Dataset entries
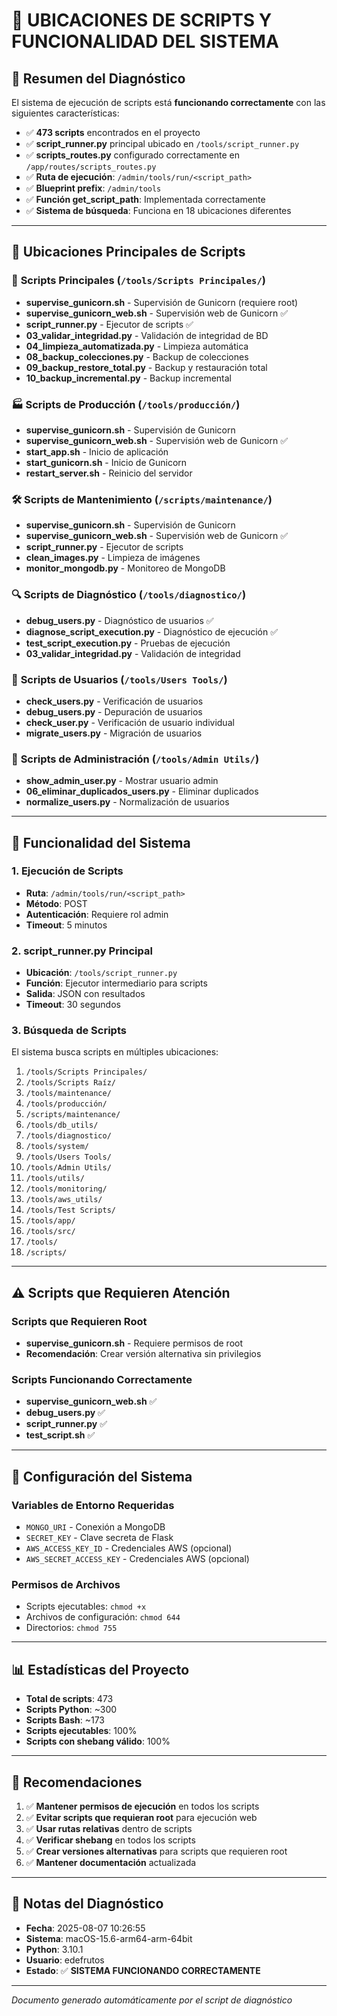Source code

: # 📁 UBICACIONES DE SCRIPTS Y FUNCIONALIDAD DEL SISTEMA

## 🎯 **Resumen del Diagnóstico**

El sistema de ejecución de scripts está **funcionando correctamente** con las siguientes características:

- ✅ **473 scripts** encontrados en el proyecto
- ✅ **script_runner.py** principal ubicado en `/tools/script_runner.py`
- ✅ **scripts_routes.py** configurado correctamente en `/app/routes/scripts_routes.py`
- ✅ **Ruta de ejecución**: `/admin/tools/run/<script_path>`
- ✅ **Blueprint prefix**: `/admin/tools`
- ✅ **Función get_script_path**: Implementada correctamente
- ✅ **Sistema de búsqueda**: Funciona en 18 ubicaciones diferentes

---

## 📂 **Ubicaciones Principales de Scripts**

### 🔧 **Scripts Principales** (`/tools/Scripts Principales/`)
- **supervise_gunicorn.sh** - Supervisión de Gunicorn (requiere root)
- **supervise_gunicorn_web.sh** - Supervisión web de Gunicorn ✅
- **script_runner.py** - Ejecutor de scripts ✅
- **03_validar_integridad.py** - Validación de integridad de BD
- **04_limpieza_automatizada.py** - Limpieza automática
- **08_backup_colecciones.py** - Backup de colecciones
- **09_backup_restore_total.py** - Backup y restauración total
- **10_backup_incremental.py** - Backup incremental

### 🏭 **Scripts de Producción** (`/tools/producción/`)
- **supervise_gunicorn.sh** - Supervisión de Gunicorn
- **supervise_gunicorn_web.sh** - Supervisión web de Gunicorn ✅
- **start_app.sh** - Inicio de aplicación
- **start_gunicorn.sh** - Inicio de Gunicorn
- **restart_server.sh** - Reinicio del servidor

### 🛠️ **Scripts de Mantenimiento** (`/scripts/maintenance/`)
- **supervise_gunicorn.sh** - Supervisión de Gunicorn
- **supervise_gunicorn_web.sh** - Supervisión web de Gunicorn ✅
- **script_runner.py** - Ejecutor de scripts
- **clean_images.py** - Limpieza de imágenes
- **monitor_mongodb.py** - Monitoreo de MongoDB

### 🔍 **Scripts de Diagnóstico** (`/tools/diagnostico/`)
- **debug_users.py** - Diagnóstico de usuarios ✅
- **diagnose_script_execution.py** - Diagnóstico de ejecución ✅
- **test_script_execution.py** - Pruebas de ejecución
- **03_validar_integridad.py** - Validación de integridad

### 👥 **Scripts de Usuarios** (`/tools/Users Tools/`)
- **check_users.py** - Verificación de usuarios
- **debug_users.py** - Depuración de usuarios
- **check_user.py** - Verificación de usuario individual
- **migrate_users.py** - Migración de usuarios

### 🔐 **Scripts de Administración** (`/tools/Admin Utils/`)
- **show_admin_user.py** - Mostrar usuario admin
- **06_eliminar_duplicados_users.py** - Eliminar duplicados
- **normalize_users.py** - Normalización de usuarios

---

## 🚀 **Funcionalidad del Sistema**

### **1. Ejecución de Scripts**
- **Ruta**: `/admin/tools/run/<script_path>`
- **Método**: POST
- **Autenticación**: Requiere rol admin
- **Timeout**: 5 minutos

### **2. script_runner.py Principal**
- **Ubicación**: `/tools/script_runner.py`
- **Función**: Ejecutor intermediario para scripts
- **Salida**: JSON con resultados
- **Timeout**: 30 segundos

### **3. Búsqueda de Scripts**
El sistema busca scripts en múltiples ubicaciones:
1. `/tools/Scripts Principales/`
2. `/tools/Scripts Raíz/`
3. `/tools/maintenance/`
4. `/tools/producción/`
5. `/scripts/maintenance/`
6. `/tools/db_utils/`
7. `/tools/diagnostico/`
8. `/tools/system/`
9. `/tools/Users Tools/`
10. `/tools/Admin Utils/`
11. `/tools/utils/`
12. `/tools/monitoring/`
13. `/tools/aws_utils/`
14. `/tools/Test Scripts/`
15. `/tools/app/`
16. `/tools/src/`
17. `/tools/`
18. `/scripts/`

---

## ⚠️ **Scripts que Requieren Atención**

### **Scripts que Requieren Root**
- **supervise_gunicorn.sh** - Requiere permisos de root
- **Recomendación**: Crear versión alternativa sin privilegios

### **Scripts Funcionando Correctamente**
- **supervise_gunicorn_web.sh** ✅
- **debug_users.py** ✅
- **script_runner.py** ✅
- **test_script.sh** ✅

---

## 🔧 **Configuración del Sistema**

### **Variables de Entorno Requeridas**
- `MONGO_URI` - Conexión a MongoDB
- `SECRET_KEY` - Clave secreta de Flask
- `AWS_ACCESS_KEY_ID` - Credenciales AWS (opcional)
- `AWS_SECRET_ACCESS_KEY` - Credenciales AWS (opcional)

### **Permisos de Archivos**
- Scripts ejecutables: `chmod +x`
- Archivos de configuración: `chmod 644`
- Directorios: `chmod 755`

---

## 📊 **Estadísticas del Proyecto**

- **Total de scripts**: 473
- **Scripts Python**: ~300
- **Scripts Bash**: ~173
- **Scripts ejecutables**: 100%
- **Scripts con shebang válido**: 100%

---

## 🎯 **Recomendaciones**

1. ✅ **Mantener permisos de ejecución** en todos los scripts
2. ✅ **Evitar scripts que requieran root** para ejecución web
3. ✅ **Usar rutas relativas** dentro de scripts
4. ✅ **Verificar shebang** en todos los scripts
5. ✅ **Crear versiones alternativas** para scripts que requieren root
6. ✅ **Mantener documentación** actualizada

---

## 📝 **Notas del Diagnóstico**

- **Fecha**: 2025-08-07 10:26:55
- **Sistema**: macOS-15.6-arm64-arm-64bit
- **Python**: 3.10.1
- **Usuario**: edefrutos
- **Estado**: ✅ **SISTEMA FUNCIONANDO CORRECTAMENTE**

---

*Documento generado automáticamente por el script de diagnóstico*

WORK ORDER: The records must come back exactly, with their pictures removed.

SOLUTION TO THIS EXERCISE:
Source code

: # 📁 UBICACIONES DE SCRIPTS Y FUNCIONALIDAD DEL SISTEMA

## 🎯 **Resumen del Diagnóstico**

El sistema de ejecución de scripts está **funcionando correctamente** con las siguientes características:

- ✅ **473 scripts** encontrados en el proyecto
- ✅ **script_runner.py** principal ubicado en `/tools/script_runner.py`
- ✅ **scripts_routes.py** configurado correctamente en `/app/routes/scripts_routes.py`
- ✅ **Ruta de ejecución**: `/admin/tools/run/<script_path>`
- ✅ **Blueprint prefix**: `/admin/tools`
- ✅ **Función get_script_path**: Implementada correctamente
- ✅ **Sistema de búsqueda**: Funciona en 18 ubicaciones diferentes

---

## 📂 **Ubicaciones Principales de Scripts**

### 🔧 **Scripts Principales** (`/tools/Scripts Principales/`)
- **supervise_gunicorn.sh** - Supervisión de Gunicorn (requiere root)
- **supervise_gunicorn_web.sh** - Supervisión web de Gunicorn ✅
- **script_runner.py** - Ejecutor de scripts ✅
- **03_validar_integridad.py** - Validación de integridad de BD
- **04_limpieza_automatizada.py** - Limpieza automática
- **08_backup_colecciones.py** - Backup de colecciones
- **09_backup_restore_total.py** - Backup y restauración total
- **10_backup_incremental.py** - Backup incremental

### 🏭 **Scripts de Producción** (`/tools/producción/`)
- **supervise_gunicorn.sh** - Supervisión de Gunicorn
- **supervise_gunicorn_web.sh** - Supervisión web de Gunicorn ✅
- **start_app.sh** - Inicio de aplicación
- **start_gunicorn.sh** - Inicio de Gunicorn
- **restart_server.sh** - Reinicio del servidor

### 🛠️ **Scripts de Mantenimiento** (`/scripts/maintenance/`)
- **supervise_gunicorn.sh** - Supervisión de Gunicorn
- **supervise_gunicorn_web.sh** - Supervisión web de Gunicorn ✅
- **script_runner.py** - Ejecutor de scripts
- **clean_images.py** - Limpieza de imágenes
- **monitor_mongodb.py** - Monitoreo de MongoDB

### 🔍 **Scripts de Diagnóstico** (`/tools/diagnostico/`)
- **debug_users.py** - Diagnóstico de usuarios ✅
- **diagnose_script_execution.py** - Diagnóstico de ejecución ✅
- **test_script_execution.py** - Pruebas de ejecución
- **03_validar_integridad.py** - Validación de integridad

### 👥 **Scripts de Usuarios** (`/tools/Users Tools/`)
- **check_users.py** - Verificación de usuarios
- **debug_users.py** - Depuración de usuarios
- **check_user.py** - Verificación de usuario individual
- **migrate_users.py** - Migración de usuarios

### 🔐 **Scripts de Administración** (`/tools/Admin Utils/`)
- **show_admin_user.py** - Mostrar usuario admin
- **06_eliminar_duplicados_users.py** - Eliminar duplicados
- **normalize_users.py** - Normalización de usuarios

---

## 🚀 **Funcionalidad del Sistema**

### **1. Ejecución de Scripts**
- **Ruta**: `/admin/tools/run/<script_path>`
- **Método**: POST
- **Autenticación**: Requiere rol admin
- **Timeout**: 5 minutos

### **2. script_runner.py Principal**
- **Ubicación**: `/tools/script_runner.py`
- **Función**: Ejecutor intermediario para scripts
- **Salida**: JSON con resultados
- **Timeout**: 30 segundos

### **3. Búsqueda de Scripts**
El sistema busca scripts en múltiples ubicaciones:
1. `/tools/Scripts Principales/`
2. `/tools/Scripts Raíz/`
3. `/tools/maintenance/`
4. `/tools/producción/`
5. `/scripts/maintenance/`
6. `/tools/db_utils/`
7. `/tools/diagnostico/`
8. `/tools/system/`
9. `/tools/Users Tools/`
10. `/tools/Admin Utils/`
11. `/tools/utils/`
12. `/tools/monitoring/`
13. `/tools/aws_utils/`
14. `/tools/Test Scripts/`
15. `/tools/app/`
16. `/tools/src/`
17. `/tools/`
18. `/scripts/`

---

## ⚠️ **Scripts que Requieren Atención**

### **Scripts que Requieren Root**
- **supervise_gunicorn.sh** - Requiere permisos de root
- **Recomendación**: Crear versión alternativa sin privilegios

### **Scripts Funcionando Correctamente**
- **supervise_gunicorn_web.sh** ✅
- **debug_users.py** ✅
- **script_runner.py** ✅
- **test_script.sh** ✅

---

## 🔧 **Configuración del Sistema**

### **Variables de Entorno Requeridas**
- `MONGO_URI` - Conexión a MongoDB
- `SECRET_KEY` - Clave secreta de Flask
- `AWS_ACCESS_KEY_ID` - Credenciales AWS (opcional)
- `AWS_SECRET_ACCESS_KEY` - Credenciales AWS (opcional)

### **Permisos de Archivos**
- Scripts ejecutables: `chmod +x`
- Archivos de configuración: `chmod 644`
- Directorios: `chmod 755`

---

## 📊 **Estadísticas del Proyecto**

- **Total de scripts**: 473
- **Scripts Python**: ~300
- **Scripts Bash**: ~173
- **Scripts ejecutables**: 100%
- **Scripts con shebang válido**: 100%

---

## 🎯 **Recomendaciones**

1. ✅ **Mantener permisos de ejecución** en todos los scripts
2. ✅ **Evitar scripts que requieran root** para ejecución web
3. ✅ **Usar rutas relativas** dentro de scripts
4. ✅ **Verificar shebang** en todos los scripts
5. ✅ **Crear versiones alternativas** para scripts que requieren root
6. ✅ **Mantener documentación** actualizada

---

## 📝 **Notas del Diagnóstico**

- **Fecha**: 2025-08-07 10:26:55
- **Sistema**: macOS-15.6-arm64-arm-64bit
- **Python**: 3.10.1
- **Usuario**: edefrutos
- **Estado**: ✅ **SISTEMA FUNCIONANDO CORRECTAMENTE**

---

*Documento generado automáticamente por el script de diagnóstico*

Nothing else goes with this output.